High school students and their families have criticized both sides for leaving them out of the loop. And families of students across grades say the tense back-and-forth of recent weeks has meant little has been done to improve the remote learning experience. 

Emily Hooper Lansana, whose son attends a special education program at a Chicago high school, said she chose remote learning for him, in part, because of instability inherent to opening schools amid the COVID-19 pandemic.

“It would be very unsettling for him to be part of back and forth and back and forth of working remotely and in-person” as cases popped up and pods had to go remote, Lansana said, “and that is the reality of what this moment will be as the district tries to learn about engaging students.” 

Erin Young, unsure about her future in the district, put her resume on a job site this month. With school districts across the country short of special education teachers, Young said she already has heard from multiple recruiters with remote work prospects. “Need is so high,” she said. 

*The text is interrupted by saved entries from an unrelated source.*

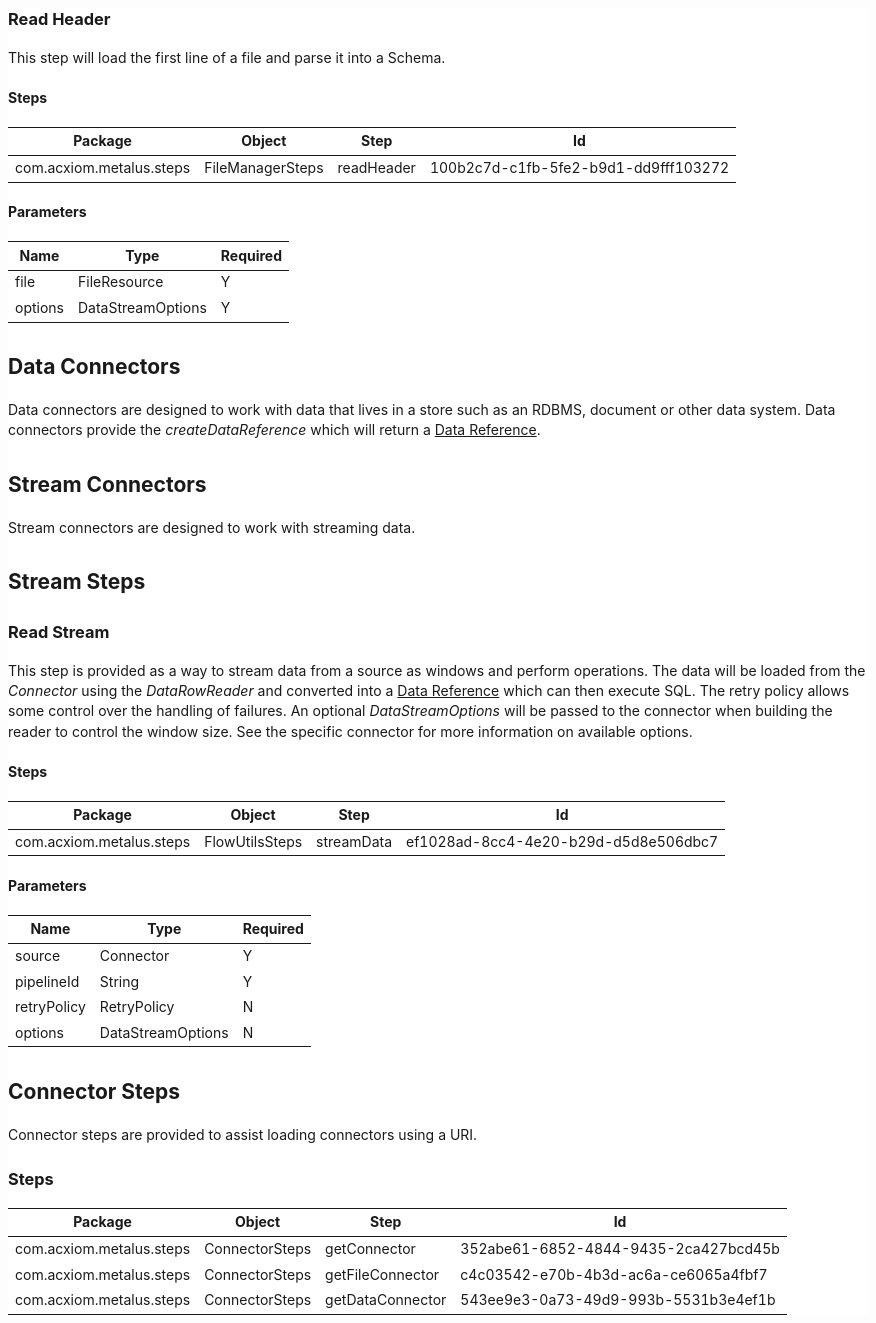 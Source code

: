 ### Read Header
This step will load the first line of a file and parse it into a Schema.
#### Steps
| Package                  | Object           | Step       | Id                                   |
|--------------------------|------------------|------------|--------------------------------------|
| com.acxiom.metalus.steps | FileManagerSteps | readHeader | 100b2c7d-c1fb-5fe2-b9d1-dd9fff103272 |
#### Parameters
| Name     | Type              | Required |
|----------|-------------------|----------|
| file     | FileResource      | Y        |
| options  | DataStreamOptions | Y        |
## Data Connectors
Data connectors are designed to work with data that lives in a store such as an RDBMS, document or other data system. Data
connectors provide the _createDataReference_ which will return a [Data Reference](data-references.md).
## Stream Connectors
Stream connectors are designed to work with streaming data.
## Stream Steps
### Read Stream
This step is provided as a way to stream data from a source as windows and perform operations. The data will be loaded
from the _Connector_ using the _DataRowReader_ and converted into a [Data Reference](data-references.md) which can then
execute SQL. The retry policy allows some control over the handling of failures. An optional _DataStreamOptions_ will
be passed to the connector when building the reader to control the window size. See the specific connector for more
information on available options.
#### Steps
| Package                  | Object         | Step       | Id                                    |
|--------------------------|----------------|------------|---------------------------------------|
| com.acxiom.metalus.steps | FlowUtilsSteps | streamData | ef1028ad-8cc4-4e20-b29d-d5d8e506dbc7  |
#### Parameters
| Name         | Type              | Required |
|--------------|-------------------|----------|
| source       | Connector         | Y        |
| pipelineId   | String            | Y        |
| retryPolicy  | RetryPolicy       | N        |
| options      | DataStreamOptions | N        |
## Connector Steps
Connector steps are provided to assist loading connectors using a URI.
### Steps
| Package                  | Object         | Step             | Id                                   |
|--------------------------|----------------|------------------|--------------------------------------|
| com.acxiom.metalus.steps | ConnectorSteps | getConnector     | 352abe61-6852-4844-9435-2ca427bcd45b |
| com.acxiom.metalus.steps | ConnectorSteps | getFileConnector | c4c03542-e70b-4b3d-ac6a-ce6065a4fbf7 |
| com.acxiom.metalus.steps | ConnectorSteps | getDataConnector | 543ee9e3-0a73-49d9-993b-5531b3e4ef1b |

Brian Calhoun, who returned to his school last week, said he is excited but worried about finding space to work with students one-on-one when grades beyond pre-K begin returning. 

Still, Calhoun is hopeful about coming efforts to heal school communities, including his own.

“It’s going back to the basics and rebuilding the school community — you have to lean on each other to meet the needs of the students and the staff members,” he said. “It starts with people feeling safe.”